-- About this task --
Your response must be made up of each line in the data below that contains the string "exception".

[Data for the task — start]

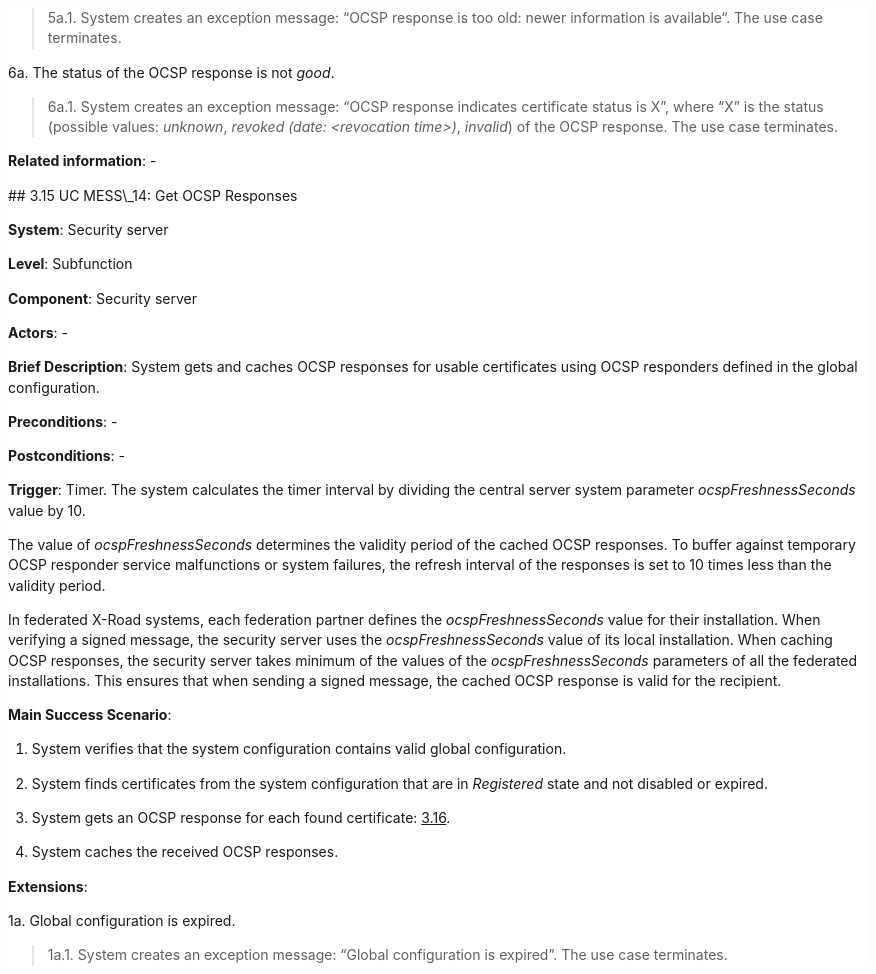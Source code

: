 > 5a.1. System creates an exception message: “OCSP response is too old: newer information is available“. The use case terminates.

6a. The status of the OCSP response is not *good*.

> 6a.1. System creates an exception message: “OCSP response indicates certificate status is X”, where “X” is the status (possible values: *unknown*, *revoked (date: &lt;revocation time&gt;)*, *invalid*) of the OCSP response. The use case terminates.

**Related information**: -

<div id="315-uc-mess_14-get-ocsp-responses" class="anchor"></div>
## 3.15 UC MESS\_14: Get OCSP Responses

**System**: Security server

**Level**: Subfunction

**Component**: Security server

**Actors**: -

**Brief Description**: System gets and caches OCSP responses for usable certificates using OCSP responders defined in the global configuration.

**Preconditions**: -

**Postconditions**: -

**Trigger**: Timer. The system calculates the timer interval by dividing the central server system parameter *ocspFreshnessSeconds* value by 10.

The value of *ocspFreshnessSeconds* determines the validity period of the cached OCSP responses. To buffer against temporary OCSP responder service malfunctions or system failures, the refresh interval of the responses is set to 10 times less than the validity period.

In federated X-Road systems, each federation partner defines the *ocspFreshnessSeconds* value for their installation. When verifying a signed message, the security server uses the *ocspFreshnessSeconds* value of its local installation. When caching OCSP responses, the security server takes minimum of the values of the *ocspFreshnessSeconds* parameters of all the federated installations. This ensures that when sending a signed message, the cached OCSP response is valid for the recipient.

**Main Success Scenario**:

1.  System verifies that the system configuration contains valid global configuration.

2.  System finds certificates from the system configuration that are in *Registered* state and not disabled or expired.

3.  System gets an OCSP response for each found certificate: [3.16](#316-uc-mess_15-get-and-verify-ocsp-response).

4.  System caches the received OCSP responses.

**Extensions**:

1a. Global configuration is expired.

> 1a.1. System creates an exception message: “Global configuration is expired”. The use case terminates.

[Data for the task — finish]

-- Result of this exercise --
: > 5a.1. System creates an exception message: “OCSP response is too old: newer information is available“. The use case terminates.
> 6a.1. System creates an exception message: “OCSP response indicates certificate status is X”, where “X” is the status (possible values: *unknown*, *revoked (date: &lt;revocation time&gt;)*, *invalid*) of the OCSP response. The use case terminates.
> 1a.1. System creates an exception message: “Global configuration is expired”. The use case terminates.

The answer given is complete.